Enviada em 10/08/2020

Na fórmula de Bhaskara, a solução da função do segundo grau depende das suas raízes-ou seja, dos valores de ‘‘x.’’ Da mesma forma, ao se analisar a população em situação de rua no Brasil compreende-se também que é necessário a análise das suas incógnitas para se chegar na resolução dessa problemática. Logo, da mesma maneira da equação, os coeficientes dessa adversidade estão diretamente relacionados à negligência estatal e a má influência midiática.
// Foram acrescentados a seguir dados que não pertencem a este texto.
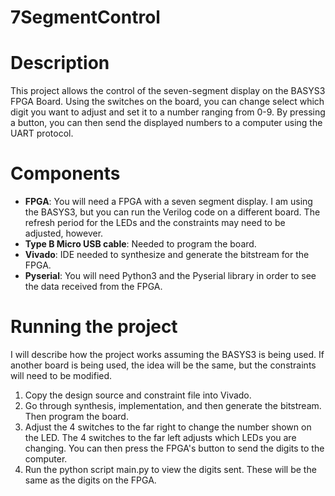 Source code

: # 7SegmentControl

# Description
This project allows the control of the seven-segment display on the BASYS3 FPGA Board. Using the switches on the board, you can change select which digit you want to adjust and set it to a number ranging from 0-9. By pressing a button, you can then send the displayed numbers to a computer using the UART protocol.

# Components
* __FPGA__: You will need a FPGA with a seven segment display. I am using the BASYS3, but you can run the Verilog code on a different board. The refresh period for the LEDs and the constraints may need to be adjusted, however.
* __Type B Micro USB cable__: Needed to program the board.
* __Vivado__: IDE needed to synthesize and generate the bitstream for the FPGA.
* __Pyserial__: You will need Python3 and the Pyserial library in order to see the data received from the FPGA. 

# Running the project
I will describe how the project works assuming the BASYS3 is being used. If another board is being used, the idea will be the same, but the constraints will need to be modified.
1. Copy the design source and constraint file into Vivado.
2. Go through synthesis, implementation, and then generate the bitstream. Then program the board.
3. Adjust the 4 switches to the far right to change the number shown on the LED. The 4 switches to the far left adjusts which LEDs you are changing. You can then press the FPGA's button to send the digits to the computer.
4. Run the python script main.py to view the digits sent. These will be the same as the digits on the FPGA.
Em primeiro lugar, convém ressaltar que tal problemática deve-se as falhas na questão legal e a sua aplicação. Haja vista que, conquanto a Constituição Federal de 1988, norma de maior hierarquia no sistema jurídico brasileiro, assegure o direito ao acesso à moradia, à dignidade  de vida e o bem-estar social, a impunidade no tocante à população em situação de rua no país ratifica o contrário.Essa conjuntura, de acordo com as ideias do contratualista John Locke, configura uma violação do ‘‘contrato social’’, já que o Estado brasileiro não cumpre sua função de garantir que as pessoas gozem de direitos imprescindíveis-como o direito à moradia-para manutenção de igualdade entre  os membros da sociedade. Asim, atitudes discriminatórias contra essa minoria distantes das convencionais continuam a ocorrer hodiernamente.
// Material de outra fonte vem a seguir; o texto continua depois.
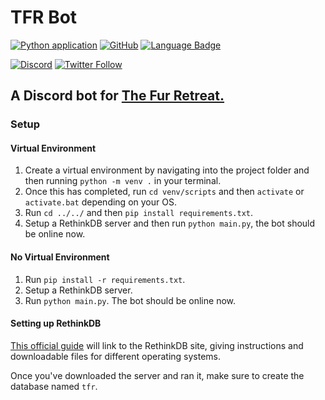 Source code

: # TFR Bot

[![Python application](https://github.com/TFR-Development/TFR-Bot/workflows/Python%20application/badge.svg)](https://github.com/TFR-Development/TFR-Bot/actions)
[![GitHub](https://img.shields.io/github/license/mashape/apistatus.svg)](https://github.com/TFR-Development/TFR-Bot)
[![Language Badge](https://img.shields.io/github/languages/top/TFR-Development/TFR-Bot.svg)](https://github.com/TFR-Development/TFR-Bot)

[![Discord](https://img.shields.io/discord/569747786199728150?label=Discord&logo=Discord)](https://discord.furretreat.rocks)
[![Twitter Follow](https://img.shields.io/twitter/follow/furretreat?style=social)](https://twitter.com/FurRetreat)

## A Discord bot for [The Fur Retreat.](https://discord.furretreat.rocks)

### Setup

#### Virtual Environment
1. Create a virtual environment by navigating into the project folder and then running `python -m venv .` in your terminal.
2. Once this has completed, run `cd venv/scripts` and then `activate` or `activate.bat` depending on your OS.
3. Run `cd ../../` and then `pip install requirements.txt`.
4. Setup a RethinkDB server and then run `python main.py`, the bot should be online now.

#### No Virtual Environment
1. Run `pip install -r requirements.txt`.
2. Setup a RethinkDB server.
3. Run `python main.py`.
The bot should be online now.

#### Setting up RethinkDB

[This official guide](https://rethinkdb.com/docs/install/) will link to the RethinkDB site, giving instructions and downloadable files for different operating systems.

Once you've downloaded the server and ran it, make sure to create the database named `tfr`.
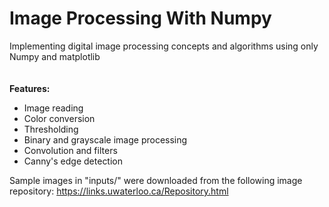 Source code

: # Image Processing With Numpy
Implementing digital image processing concepts and algorithms using only Numpy and matplotlib\
\
\
**Features:**
- Image reading
- Color conversion
- Thresholding
- Binary and grayscale image processing
- Convolution and filters
- Canny's edge detection


Sample images in "inputs/" were downloaded from the following image repository: https://links.uwaterloo.ca/Repository.html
Em segundo lugar, a má influência midiática tem um papel coadjuvante em relação ao imbróglio. Nesse sentido, conforme Pierre Bourdieu, o sociólogo francês, ‘‘Aquilo que foi criado para se tornar instrumento de democracia direta não deve ser convertida em mecanismo de opressão simbólica.’’ Analogamente, sabe-se que a mídia possui grande influência na vida das pessoas, sendo que, pode ser tanto positiva quanto negativa. Dessa forma, é necessário a concretização e a realização de mutirões, com entrega de ‘‘outdoors’’ informativos e campanhas online, por meio de influenciadores digitais, essas ferramentas são essenciais para a formação cidadã dos brasileiros, para que o cenário visto pela população em situação de rua  deixe de ferir a Declaração Universal dos Direitos Humanos e se modifique posicionalmente.
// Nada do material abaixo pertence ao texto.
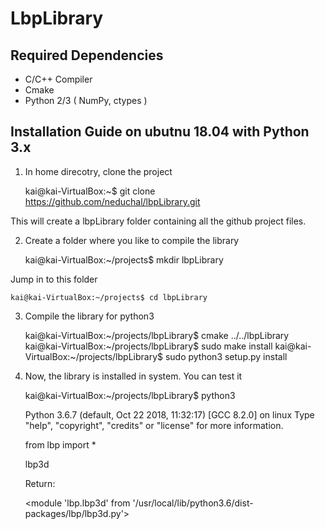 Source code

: LbpLibrary
==========

Required Dependencies
---------------------
* C/C++ Compiler 
* Cmake
* Python 2/3 ( NumPy, ctypes )

Installation Guide on ubutnu 18.04 with Python 3.x
-------------------------------
1. In home direcotry, clone the project

	kai@kai-VirtualBox:~$ git clone https://github.com/neduchal/lbpLibrary.git

This will create a lbpLibrary folder containing all the github project files.

2. Create a folder where you like to compile the library

	kai@kai-VirtualBox:~/projects$ mkdir lbpLibrary
	
Jump in to this folder

	kai@kai-VirtualBox:~/projects$ cd lbpLibrary
	
3. Compile the library for python3

	kai@kai-VirtualBox:~/projects/lbpLibrary$ cmake ../../lbpLibrary
	kai@kai-VirtualBox:~/projects/lbpLibrary$ sudo make install
	kai@kai-VirtualBox:~/projects/lbpLibrary$ sudo python3 setup.py install

4. Now, the library is installed in system. You can test it

	kai@kai-VirtualBox:~/projects/lbpLibrary$ python3

	Python 3.6.7 (default, Oct 22 2018, 11:32:17) 
	[GCC 8.2.0] on linux
	Type "help", "copyright", "credits" or "license" for more information.
	
	from lbp import *
	
	lbp3d
	
	Return:
	
	<module 'lbp.lbp3d' from '/usr/local/lib/python3.6/dist-packages/lbp/lbp3d.py'>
Portanto, medidas são necessárias para mudar o quadro atual. Destarte, para a conscientização da população brasileira a respeito da problemática, é preciso que as escolas, com apoio das prefeituras e das mídias, promovam um espaço para rodas e discussão sobre o conteúdo no ambiente escolar, por meio de palestras. Tais eventos podem ocorrer no período extraclasse, contando com a presença de professores e de especialistas no assunto, com o intuito de combater a má influência midiática e de que as pessoas compreendam a matéria relativa ao enunciado. Com isso, os empecilhos dos coeficientes seriam amenizados.